From 1995 onwards there was a large scale migration of peasants in the West of China to the cities to participate in the boom of industry there. In 1949 10% of the Chinese population lived in cities, by 2011 50% of Chinas 1.37 Billion people lived in cities.

This drew mainly men of working age to the cities tired of low wages and corrupt local officials who could sell off the land they tilled to developers moving West from Beijing and Shanghai.

This left a gap back home as children often lacked a father figure and father figures within the community. The remittances were welcome but this was offset by the absence of a whole cohort of males from many western Chinese villages. As such many younger men and children were and are involved in crime in rural China. Local decisions are often made in opaque courts and party meetings by well connected, retired officials influencing their successors and as such there is little investment in rural people either judicially or the communities they live in.

Those families that go altogether to the cities do not escape the hardships and call of crime. Young boys and girls struggle to adapt to life in a metropolis and have to put up with the second class status they are loaded with as internal economic migrants. Many migrants are also non Han in ethnicity and as such have extra baggage that ultimately leaves them isolated and vulnerable to entering the criminal justice system.

There is however hope, economists point to household registration as a possible solution for these migrants.

Housing registration (Hukou) is the recognition of a migrant’s access to legitimate housing, schooling for offspring, welfare and other social benefits.

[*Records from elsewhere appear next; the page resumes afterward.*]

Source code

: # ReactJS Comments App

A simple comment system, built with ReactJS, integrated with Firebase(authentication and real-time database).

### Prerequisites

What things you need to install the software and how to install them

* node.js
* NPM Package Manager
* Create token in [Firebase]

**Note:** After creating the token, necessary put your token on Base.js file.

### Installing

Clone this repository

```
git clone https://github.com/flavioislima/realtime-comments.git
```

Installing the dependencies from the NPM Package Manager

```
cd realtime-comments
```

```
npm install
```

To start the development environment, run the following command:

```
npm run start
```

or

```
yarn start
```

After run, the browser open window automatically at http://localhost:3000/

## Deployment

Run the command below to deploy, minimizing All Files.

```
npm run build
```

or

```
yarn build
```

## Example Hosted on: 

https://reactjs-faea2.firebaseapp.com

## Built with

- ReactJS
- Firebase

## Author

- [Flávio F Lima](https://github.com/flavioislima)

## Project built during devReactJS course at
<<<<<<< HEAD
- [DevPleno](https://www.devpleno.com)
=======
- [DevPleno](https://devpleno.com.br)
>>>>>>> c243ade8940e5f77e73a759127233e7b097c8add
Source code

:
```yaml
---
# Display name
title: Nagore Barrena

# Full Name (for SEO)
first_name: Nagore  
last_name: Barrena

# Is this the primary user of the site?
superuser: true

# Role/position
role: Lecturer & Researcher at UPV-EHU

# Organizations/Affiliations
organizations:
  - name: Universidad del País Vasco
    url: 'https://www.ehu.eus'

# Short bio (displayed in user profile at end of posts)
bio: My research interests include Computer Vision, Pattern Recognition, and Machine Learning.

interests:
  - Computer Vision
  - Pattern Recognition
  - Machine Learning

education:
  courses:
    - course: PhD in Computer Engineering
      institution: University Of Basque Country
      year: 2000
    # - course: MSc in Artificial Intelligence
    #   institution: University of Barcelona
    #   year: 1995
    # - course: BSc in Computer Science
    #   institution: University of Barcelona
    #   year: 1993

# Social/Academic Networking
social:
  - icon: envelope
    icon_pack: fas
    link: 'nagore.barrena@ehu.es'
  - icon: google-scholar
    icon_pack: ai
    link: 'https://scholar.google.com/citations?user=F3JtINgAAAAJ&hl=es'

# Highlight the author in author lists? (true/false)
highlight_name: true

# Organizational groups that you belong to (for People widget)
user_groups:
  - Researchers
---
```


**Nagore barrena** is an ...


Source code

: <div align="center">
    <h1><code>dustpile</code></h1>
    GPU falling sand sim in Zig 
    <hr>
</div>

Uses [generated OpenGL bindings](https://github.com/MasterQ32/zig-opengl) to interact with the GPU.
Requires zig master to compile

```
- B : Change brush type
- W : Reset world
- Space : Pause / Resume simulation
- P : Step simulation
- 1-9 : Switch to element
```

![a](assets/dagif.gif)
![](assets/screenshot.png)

Without a decent education such as the type children born to city dwellers get, the issues look set to go on and on. No registered housing also prevents judges giving probation to juvenile criminals. A systematic problem for Chinese justice.  Unregistered housing is in tenement blocks that can be pulled down and develop into Soweto style slums.

Improvements such as the increased transparency of local party meetings and decision making would foster justice and fairness and see young criminals get the support they need. Also, some investment in areas receiving money from development or central payments for the food/oil they produce for the East would arrest the rate at which the rural young enter the criminal justice system. Although a small consolation for no role models, it is a start.

In the city it is even simpler, Hukou for all migrants so safe housing, health care and good education means the conveyor of young Chinese being enticed into crime to get ahead in life will slow and stop.